During an appearance on Fox Business, host Stuart Varney asked Fosterville South Exploration CEO Bryan Slusarchuk about 20 million ounces of gold that was just delivered to New York vaults.

Slusarchuk said some of the price action in gold is from traders that are looking to hedge their positions. However, a larger part of the price increase is a supply disruption. This happens while getting the gold from the London market to here in the US.

“Remember that traders use COMEX futures in order to hedge against their exposure to the London gold market. This is a win-win for everyone involved, but it relies on getting physical gold from storage points in London to the USA for settlement. Now there’s been a lot of disruptions to that recently and it’s caused chaos. It’s caused a gap in pricing and it’s caused some traders to worry about an inability to settle contracts.”

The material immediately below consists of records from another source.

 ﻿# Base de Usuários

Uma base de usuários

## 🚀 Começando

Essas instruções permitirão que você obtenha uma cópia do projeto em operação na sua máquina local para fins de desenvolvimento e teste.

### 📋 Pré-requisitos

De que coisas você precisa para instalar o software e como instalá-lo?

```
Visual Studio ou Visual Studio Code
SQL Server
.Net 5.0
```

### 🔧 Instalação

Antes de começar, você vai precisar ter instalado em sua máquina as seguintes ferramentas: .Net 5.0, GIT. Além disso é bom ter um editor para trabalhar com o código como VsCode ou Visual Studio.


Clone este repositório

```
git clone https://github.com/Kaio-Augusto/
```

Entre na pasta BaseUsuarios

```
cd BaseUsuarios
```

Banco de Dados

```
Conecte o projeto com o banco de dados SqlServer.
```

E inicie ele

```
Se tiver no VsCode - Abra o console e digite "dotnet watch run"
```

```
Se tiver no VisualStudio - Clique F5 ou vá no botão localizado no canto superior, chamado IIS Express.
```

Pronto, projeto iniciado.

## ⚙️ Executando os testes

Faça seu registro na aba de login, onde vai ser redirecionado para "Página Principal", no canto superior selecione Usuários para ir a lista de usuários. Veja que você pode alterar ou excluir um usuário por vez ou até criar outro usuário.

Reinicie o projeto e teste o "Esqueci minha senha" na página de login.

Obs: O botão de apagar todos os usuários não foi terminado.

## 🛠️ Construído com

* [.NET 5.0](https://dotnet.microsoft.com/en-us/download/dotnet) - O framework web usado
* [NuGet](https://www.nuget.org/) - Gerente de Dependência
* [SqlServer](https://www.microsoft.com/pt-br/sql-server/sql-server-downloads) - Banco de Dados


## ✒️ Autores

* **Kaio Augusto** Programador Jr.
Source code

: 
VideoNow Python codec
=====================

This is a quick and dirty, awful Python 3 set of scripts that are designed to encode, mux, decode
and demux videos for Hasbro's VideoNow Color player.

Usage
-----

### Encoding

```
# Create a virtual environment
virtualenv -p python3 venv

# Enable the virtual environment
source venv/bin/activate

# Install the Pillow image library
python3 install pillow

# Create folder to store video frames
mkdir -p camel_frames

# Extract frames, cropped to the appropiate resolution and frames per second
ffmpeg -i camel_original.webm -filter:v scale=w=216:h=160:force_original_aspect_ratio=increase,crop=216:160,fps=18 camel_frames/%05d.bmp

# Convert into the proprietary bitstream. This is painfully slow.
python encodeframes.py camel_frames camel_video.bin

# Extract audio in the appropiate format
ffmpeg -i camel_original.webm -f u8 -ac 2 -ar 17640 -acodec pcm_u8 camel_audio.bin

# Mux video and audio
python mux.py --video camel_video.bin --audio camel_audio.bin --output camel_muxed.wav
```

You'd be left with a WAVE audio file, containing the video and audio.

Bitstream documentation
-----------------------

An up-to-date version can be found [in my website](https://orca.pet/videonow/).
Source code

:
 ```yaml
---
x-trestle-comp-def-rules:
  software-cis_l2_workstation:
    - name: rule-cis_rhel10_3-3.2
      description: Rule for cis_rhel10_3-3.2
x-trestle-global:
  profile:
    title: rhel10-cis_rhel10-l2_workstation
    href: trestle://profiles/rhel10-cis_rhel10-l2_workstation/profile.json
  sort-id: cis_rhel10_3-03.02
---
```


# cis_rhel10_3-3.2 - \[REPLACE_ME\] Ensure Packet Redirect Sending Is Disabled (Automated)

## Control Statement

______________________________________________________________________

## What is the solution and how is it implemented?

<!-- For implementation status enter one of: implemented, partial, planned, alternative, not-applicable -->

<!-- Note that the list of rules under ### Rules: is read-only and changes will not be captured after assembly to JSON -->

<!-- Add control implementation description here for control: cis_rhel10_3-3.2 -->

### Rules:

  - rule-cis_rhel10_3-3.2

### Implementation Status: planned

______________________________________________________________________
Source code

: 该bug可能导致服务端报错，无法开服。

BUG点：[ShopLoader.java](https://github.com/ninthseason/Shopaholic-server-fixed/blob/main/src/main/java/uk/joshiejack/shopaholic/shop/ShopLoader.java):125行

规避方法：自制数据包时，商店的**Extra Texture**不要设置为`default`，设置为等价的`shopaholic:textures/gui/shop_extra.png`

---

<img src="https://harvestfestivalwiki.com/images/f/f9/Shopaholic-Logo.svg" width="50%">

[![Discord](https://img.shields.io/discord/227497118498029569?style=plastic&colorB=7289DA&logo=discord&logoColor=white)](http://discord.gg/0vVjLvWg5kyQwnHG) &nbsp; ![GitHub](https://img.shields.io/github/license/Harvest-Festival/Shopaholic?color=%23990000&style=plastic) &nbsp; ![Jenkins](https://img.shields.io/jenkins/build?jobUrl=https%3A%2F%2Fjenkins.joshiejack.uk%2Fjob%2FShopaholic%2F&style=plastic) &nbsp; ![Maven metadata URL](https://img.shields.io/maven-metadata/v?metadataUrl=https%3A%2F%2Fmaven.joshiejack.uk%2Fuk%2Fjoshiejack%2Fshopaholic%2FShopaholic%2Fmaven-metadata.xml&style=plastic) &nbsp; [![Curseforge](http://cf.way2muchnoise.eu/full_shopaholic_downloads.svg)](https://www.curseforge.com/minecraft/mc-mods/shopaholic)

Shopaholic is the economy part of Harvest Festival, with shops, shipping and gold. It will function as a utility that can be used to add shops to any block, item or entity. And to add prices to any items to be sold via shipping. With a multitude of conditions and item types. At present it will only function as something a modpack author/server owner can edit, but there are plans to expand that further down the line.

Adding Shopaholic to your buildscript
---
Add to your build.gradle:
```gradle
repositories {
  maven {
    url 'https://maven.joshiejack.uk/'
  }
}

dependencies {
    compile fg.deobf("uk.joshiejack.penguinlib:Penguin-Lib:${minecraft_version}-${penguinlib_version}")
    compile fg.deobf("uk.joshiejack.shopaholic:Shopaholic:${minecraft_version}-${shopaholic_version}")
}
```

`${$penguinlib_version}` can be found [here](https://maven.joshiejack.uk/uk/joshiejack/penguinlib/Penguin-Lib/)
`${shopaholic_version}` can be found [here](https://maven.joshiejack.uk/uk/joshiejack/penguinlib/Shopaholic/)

He added, “Individuals all over the world are worried about getting their hands of physical gold. So there’s out there looking for gold coins that they can put in safety deposit boxes, that they can hold at home for that matter. They are worried about the difference between paper gold or promises and physical gold. We’ve seen countries worried about physical gold. Countries are trying to repatriate their gold supply. Now for the first time, we’ve seen what happens when traders at banks get nervous about the ability to take physical delivery.”

Market Performance of Silver

For all the attention paid to gold prices lately, silver has actually gained the most since precious metals bottomed in March.

“Silver has finally come into its own and it's no longer poor man's gold,” Gero said.

“Silver has been a misunderstood component of the reopening because the industrial part that held it back for months is now in its back, propelling it forward,” Gero added.

He expects silver to move as high as $22 by year-end and the gold/silver ratio falling to around 80.